Of course, Kittler is concerned not only with media history but questions (after Foucault, 1972) of what, as such, a symbolic system is. If a symbolic system can be a softwareless “so-called man”-less machine, then that is a very significant conclusion. But it is unhelpful to a pragmatics of artistic production. Kittler’s statement that there ” would be no software if computer systems were not surrounded by an environment of everyday languages,” (my emphasis) is crucial and telling. They are so surrounded. It is impossible to so-called-humanly conceive of them otherwise, and to work with, against and amongst them. Not only that, but all the other media, of sound and light, are inside them, or using the same equipment (in more so-called human terms). Under these conditions, we cannot bracket or stun the materiality of language, the materiality of the symbolic, especially since it is our primary interface to the machine, for more than just historical or contingent reasons. The alternative is to abandon rich literal abstraction for the machinic banal or the machinic unconscious or the machinic real.

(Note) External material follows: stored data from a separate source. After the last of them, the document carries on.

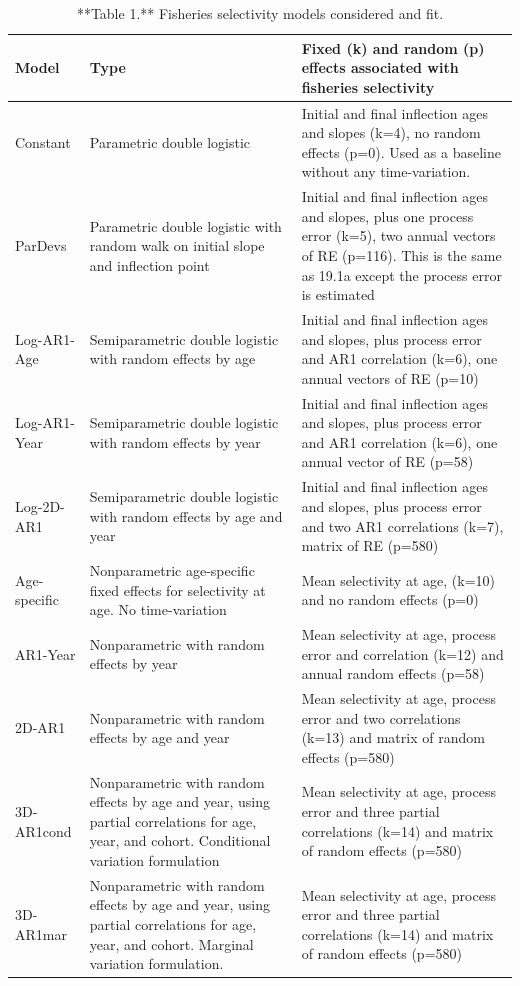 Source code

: \documentclass[
]{article}
\begin{document}
\begin{table}

\caption{\label{tab:unnamed-chunk-1}**Table 1.** Fisheries selectivity models considered and fit.}
\centering
\begin{tabular}[t]{l|l|l}
\hline
Model & Type & Fixed (k) and random (p) effects associated with fisheries selectivity\\
\hline
Constant & Parametric double logistic & Initial and final inflection ages and slopes (k=4), no random effects (p=0). Used as a baseline without any time-variation.\\
\hline
ParDevs & Parametric double logistic with random walk on initial slope and inflection point & Initial and final inflection ages and slopes, plus one process error (k=5), two annual vectors of RE (p=116). This is the same as 19.1a except the process error is estimated\\
\hline
Log-AR1-Age & Semiparametric double logistic with random effects by age & Initial and final inflection ages and slopes, plus process error and AR1 correlation (k=6), one annual vectors of RE (p=10)\\
\hline
Log-AR1-Year & Semiparametric double logistic with random effects by year & Initial and final inflection ages and slopes, plus process error and AR1 correlation (k=6), one annual vector of RE (p=58)\\
\hline
Log-2D-AR1 & Semiparametric double logistic with random effects by age and year & Initial and final inflection ages and slopes, plus process error and two AR1 correlations (k=7), matrix of RE (p=580)\\
\hline
Age-specific & Nonparametric age-specific fixed effects for selectivity at age. No time-variation & Mean selectivity at age, (k=10) and no random effects (p=0)\\
\hline
AR1-Year & Nonparametric with random effects by year & Mean selectivity at age, process error and correlation (k=12) and annual random effects (p=58)\\
\hline
2D-AR1 & Nonparametric with random effects by age and year & Mean selectivity at age, process error and two correlations (k=13) and matrix of random effects (p=580)\\
\hline
3D-AR1cond & Nonparametric with random effects by age and year, using partial correlations for age, year, and cohort. Conditional variation formulation & Mean selectivity at age, process error and three partial correlations (k=14) and matrix of random effects (p=580)\\
\hline
3D-AR1mar & Nonparametric with random effects by age and year, using partial correlations for age, year, and cohort. Marginal variation formulation. & Mean selectivity at age, process error and three partial correlations (k=14) and matrix of random effects (p=580)\\
\hline
\end{tabular}
\end{table}
\end{document}
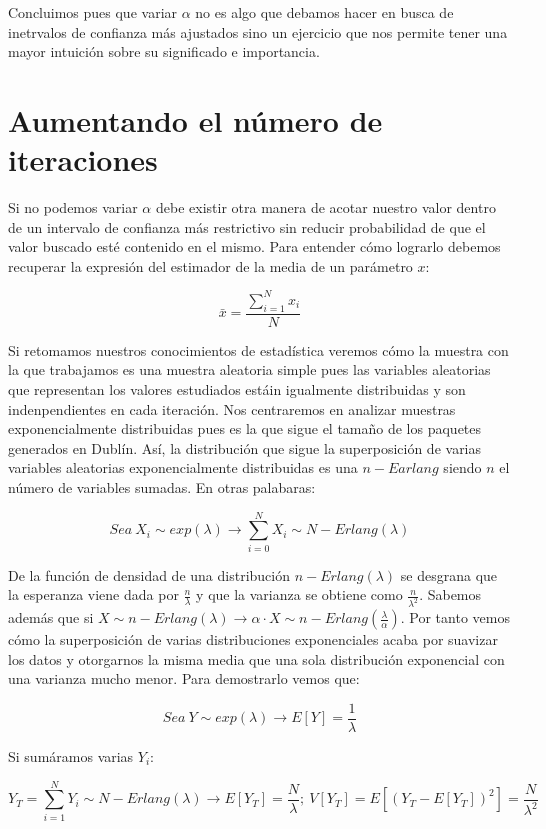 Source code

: \documentclass{article}[10pt]
\begin{document}
		Concluimos pues que variar $\alpha$ no es algo que debamos hacer en busca de inetrvalos de confianza más ajustados sino un ejercicio que nos permite tener una mayor intuición sobre su significado e importancia.

	\section{Aumentando el número de iteraciones}
		Si no podemos variar $\alpha$ debe existir otra manera de acotar nuestro valor dentro de un intervalo de confianza más restrictivo sin reducir probabilidad de que el valor buscado esté contenido en el mismo. Para entender cómo lograrlo debemos recuperar la expresión del estimador de la media de un parámetro $x$:

		$$\bar{x} = \frac{\sum_{i = 1}^N x_i}{N}$$

		Si retomamos nuestros conocimientos de estadística veremos cómo la muestra con la que trabajamos es una muestra aleatoria simple pues las variables aleatorias que representan los valores estudiados estáin igualmente distribuidas y son indenpendientes en cada iteración. Nos centraremos en analizar muestras exponencialmente distribuidas pues es la que sigue el tamaño de los paquetes generados en Dublín. Así, la distribución que sigue la superposición de varias variables aleatorias exponencialmente distribuidas es una $n-Earlang$ siendo $n$ el número de variables sumadas. En otras palabaras:

		$$Sea\ X_i \sim exp(\lambda) \rightarrow \sum_{i = 0}^N X_i \sim N-Erlang(\lambda)$$

		De la función de densidad de una distribución $n-Erlang(\lambda)$ se desgrana que la esperanza viene dada por $\frac{n}{\lambda}$ y que la varianza se obtiene como $\frac{n}{\lambda^2}$. Sabemos además que si $X \sim n-Erlang(\lambda) \rightarrow \alpha \cdot X \sim n-Erlang(\frac{\lambda}{\alpha})$. Por tanto vemos cómo la superposición de varias distribuciones exponenciales acaba por suavizar los datos y otorgarnos la misma media que una sola distribución exponencial con una varianza mucho menor. Para demostrarlo vemos que:

		$$Sea\ Y \sim exp(\lambda) \rightarrow E[Y] = \frac{1}{\lambda}$$

		Si sumáramos varias $Y_i$:

		$$Y_T = \sum_{i = 1}^N Y_i \sim N-Erlang(\lambda) \rightarrow E[Y_T] = \frac{N}{\lambda};\ V[Y_T] = E[(Y_T - E[Y_T])^2] = \frac{N}{\lambda^2}$$
\end{document}
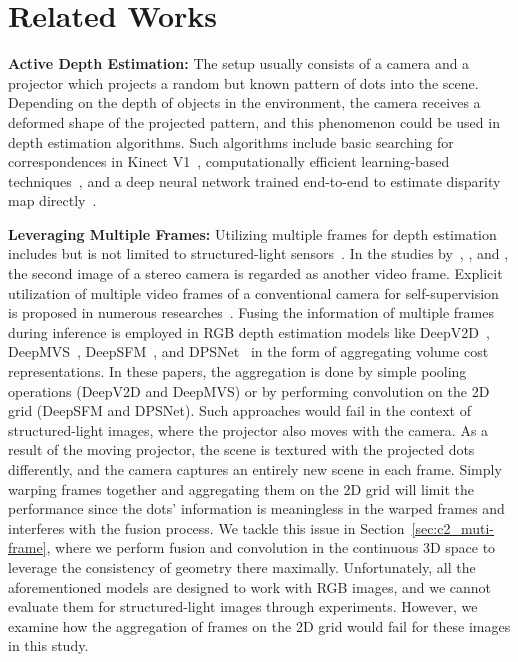 \section{Related Works} \label{sec:c2_related_work}

\noindent\textbf{Active Depth Estimation:} The setup usually consists of a camera and a projector which projects a random but known pattern of dots into the scene. Depending on the depth of objects in the environment, the camera receives a deformed shape of the projected pattern, and this phenomenon could be used in depth estimation algorithms. Such algorithms include basic searching for correspondences in Kinect V1~\citep{martinez2013kinect}, computationally efficient learning-based techniques~\citep{fanello2017ultrastereo, ryan2016hyperdepth, chen2014fast}, and a deep neural network trained end-to-end to estimate disparity map directly~\citep{zhang2018activestereonet, kleitsiotis2019color, riegler2019connecting}.

\bigbreak\noindent\textbf{Leveraging Multiple Frames:} Utilizing multiple frames for depth estimation includes but is not limited to structured-light sensors~\citep{riegler2019connecting}. In the studies by~\cite{godard2017unsupervised}, \cite{xie2016deep3d}, and \cite{kuznietsov2017semi}, the second image of a stereo camera is regarded as another video frame. Explicit utilization of multiple video frames of a conventional camera for self-supervision is proposed in numerous researches~\citep{zhan2018unsupervised, zhou2017unsupervised, bian2019unsupervised, godard2019digging, guizilini20203d, pillai2019superdepth, casser2019unsupervised}. Fusing the information of multiple frames during inference is employed in RGB depth estimation models like
DeepV2D~\citep{teed2019deepv2d}, DeepMVS~\citep{huang2018deepmvs}, DeepSFM~\citep{wei2020deepsfm}, and DPSNet~\citep{im2018dpsnet} in the form of aggregating volume cost representations. In these papers, the aggregation is done by simple pooling operations (DeepV2D and DeepMVS) or by performing convolution on the 2D grid (DeepSFM and DPSNet). Such approaches would fail in the context of structured-light images, where the projector also moves with the camera. As a result of the moving projector, the scene is textured with the projected dots differently, and the camera captures an entirely new scene in each frame. Simply warping frames together and aggregating them on the 2D grid will limit the performance since the dots' information is meaningless in the warped frames and interferes with the fusion process. We tackle this issue in Section~\ref{sec:c2_muti-frame}, where we perform fusion and convolution in the continuous 3D space to leverage the consistency of geometry there maximally. Unfortunately, all the aforementioned models are designed to work with RGB images, and we cannot evaluate them for structured-light images through experiments. However, we examine how the aggregation of frames on the 2D grid would fail for these images in this study.

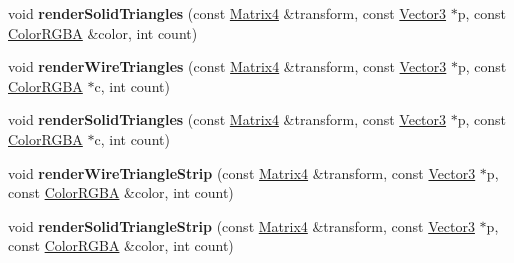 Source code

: \begin{DoxyCompactItemize}
\item 
void {\bfseries render\+Solid\+Triangles} (const \hyperlink{class_magnum_1_1_matrix4}{Matrix4} \&transform, const \hyperlink{class_magnum_1_1_vector3}{Vector3} $\ast$p, const \hyperlink{class_magnum_1_1_color_r_g_b_a}{Color\+R\+G\+BA} \&color, int count)\hypertarget{class_magnum_1_1_i_component_debug_renderer_a39b58dbe83fa0b030da0b5b5d208bead}{}\label{class_magnum_1_1_i_component_debug_renderer_a39b58dbe83fa0b030da0b5b5d208bead}

\item 
void {\bfseries render\+Wire\+Triangles} (const \hyperlink{class_magnum_1_1_matrix4}{Matrix4} \&transform, const \hyperlink{class_magnum_1_1_vector3}{Vector3} $\ast$p, const \hyperlink{class_magnum_1_1_color_r_g_b_a}{Color\+R\+G\+BA} $\ast$c, int count)\hypertarget{class_magnum_1_1_i_component_debug_renderer_a2e39808f69cf651fc799059838f951ab}{}\label{class_magnum_1_1_i_component_debug_renderer_a2e39808f69cf651fc799059838f951ab}

\item 
void {\bfseries render\+Solid\+Triangles} (const \hyperlink{class_magnum_1_1_matrix4}{Matrix4} \&transform, const \hyperlink{class_magnum_1_1_vector3}{Vector3} $\ast$p, const \hyperlink{class_magnum_1_1_color_r_g_b_a}{Color\+R\+G\+BA} $\ast$c, int count)\hypertarget{class_magnum_1_1_i_component_debug_renderer_a445e495b20e18aa8a47fc54c9cf4221d}{}\label{class_magnum_1_1_i_component_debug_renderer_a445e495b20e18aa8a47fc54c9cf4221d}

\item 
void {\bfseries render\+Wire\+Triangle\+Strip} (const \hyperlink{class_magnum_1_1_matrix4}{Matrix4} \&transform, const \hyperlink{class_magnum_1_1_vector3}{Vector3} $\ast$p, const \hyperlink{class_magnum_1_1_color_r_g_b_a}{Color\+R\+G\+BA} \&color, int count)\hypertarget{class_magnum_1_1_i_component_debug_renderer_ae8fca2b8db8a3fcc40c585051cbe952c}{}\label{class_magnum_1_1_i_component_debug_renderer_ae8fca2b8db8a3fcc40c585051cbe952c}

\item 
void {\bfseries render\+Solid\+Triangle\+Strip} (const \hyperlink{class_magnum_1_1_matrix4}{Matrix4} \&transform, const \hyperlink{class_magnum_1_1_vector3}{Vector3} $\ast$p, const \hyperlink{class_magnum_1_1_color_r_g_b_a}{Color\+R\+G\+BA} \&color, int count)\hypertarget{class_magnum_1_1_i_component_debug_renderer_a3302ff82d543f152dac1a0847a8b78d6}{}\label{class_magnum_1_1_i_component_debug_renderer_a3302ff82d543f152dac1a0847a8b78d6}


\end{DoxyCompactItemize}
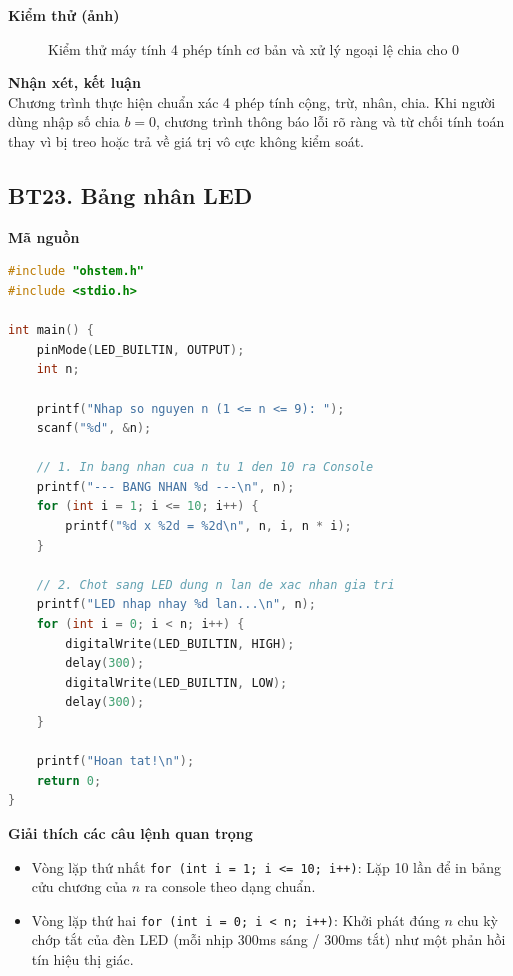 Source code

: \noindent\textbf{Kiểm thử (ảnh)}\\
\begin{figure}[H]
    \centering
    \caption{Kiểm thử máy tính 4 phép tính cơ bản và xử lý ngoại lệ chia cho 0}
    \label{fig:bt22}
\end{figure}

\noindent\textbf{Nhận xét, kết luận}\\
Chương trình thực hiện chuẩn xác 4 phép tính cộng, trừ, nhân, chia. Khi người dùng nhập số chia $b = 0$, chương trình thông báo lỗi rõ ràng và từ chối tính toán thay vì bị treo hoặc trả về giá trị vô cực không kiểm soát.


\subsection*{BT23. Bảng nhân LED}

\noindent\textbf{Mã nguồn}\\
\begin{lstlisting}[language=C]
#include "ohstem.h"
#include <stdio.h>

int main() {
    pinMode(LED_BUILTIN, OUTPUT);
    int n;

    printf("Nhap so nguyen n (1 <= n <= 9): ");
    scanf("%d", &n);

    // 1. In bang nhan cua n tu 1 den 10 ra Console
    printf("--- BANG NHAN %d ---\n", n);
    for (int i = 1; i <= 10; i++) {
        printf("%d x %2d = %2d\n", n, i, n * i);
    }

    // 2. Chot sang LED dung n lan de xac nhan gia tri
    printf("LED nhap nhay %d lan...\n", n);
    for (int i = 0; i < n; i++) {
        digitalWrite(LED_BUILTIN, HIGH);
        delay(300);
        digitalWrite(LED_BUILTIN, LOW);
        delay(300);
    }

    printf("Hoan tat!\n");
    return 0;
}
\end{lstlisting}

\noindent\textbf{Giải thích các câu lệnh quan trọng}\\
\begin{itemize}
    \item Vòng lặp thứ nhất \texttt{for (int i = 1; i <= 10; i++)}: Lặp 10 lần để in bảng cửu chương của $n$ ra console theo dạng chuẩn.
    \item Vòng lặp thứ hai \texttt{for (int i = 0; i < n; i++)}: Khởi phát đúng $n$ chu kỳ chớp tắt của đèn LED (mỗi nhịp 300ms sáng / 300ms tắt) như một phản hồi tín hiệu thị giác.
\end{itemize}

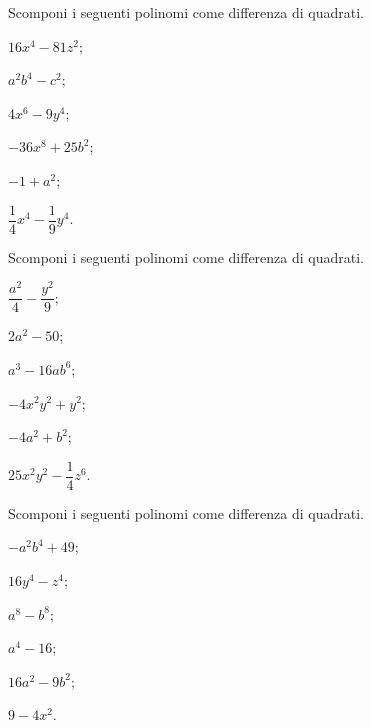 \begin{esercizio}
\label{ese:13.61}
Scomponi i seguenti polinomi come differenza di quadrati.
\begin{multicols}{3}
\begin{enumeratea}
 \item $16x^{4}-81z^{2}$;
 \item $a^{2}b^{4}-c^{2}$;
 \item $4x^{6}-9y^{4}$;
 \item $-36x^{8}+25b^{2}$;
 \item $-1+a^{2}$;
 \item $\dfrac{1}{4}x^{4}-\dfrac{1}{9}y^{4}$.
\end{enumeratea}
\end{multicols}
\end{esercizio}

\begin{esercizio}
\label{ese:13.62}
Scomponi i seguenti polinomi come differenza di quadrati.
\begin{multicols}{3}
\begin{enumeratea}
 \item $\dfrac{a^{2}}{4}-\dfrac{y^{2}}{9}$;
 \item $2a^{2}-50$;
 \item $a^{3}-16{ab}^{6}$;
 \item $-4x^{2}y^{2}+y^{2}$;
 \item $-4a^{2}+b^{2}$;
 \item $25x^{2}y^{2}-\dfrac{1}{4}z^{6}$.
\end{enumeratea}
\end{multicols}
\end{esercizio}

\begin{esercizio}
\label{ese:13.63}
Scomponi i seguenti polinomi come differenza di quadrati.
\begin{multicols}{3}
\begin{enumeratea}
 \item $-a^{2}b^{4}+49$;
 \item $16y^{4}-z^{4}$;
 \item $a^{8}-b^{8}$;
 \item $a^{4}-16$;
 \item $16a^{2}-9b^{2}$;
 \item $9-4x^{2}$.
\end{enumeratea}
\end{multicols}
\end{esercizio}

Linemakers, poets and writers generally, have long lost all claims to a mastery loaned to them by so-called print culture, by the discourse network of 1800. They must once again serve the literal matter of language, and as such they must serve the machine: typewriter, word processor, programmaton. Its literal symbolic materiality should, in turn, be recognised as intrinsically and necessarily, not only historically or momentarily, engaged with the entire gamut of cultural production that emerges from the generalised, networked use of programmable machines. So long as we talk and write over the heads of COLOSSUS, an appreciation of literal art in this sense will enable a more significant and affective analysis of culture than that now accruing from screen-grazing pixelated transcriptions of sound and light in terms of a banal and minimally articulated abstraction: the 0/1 digital.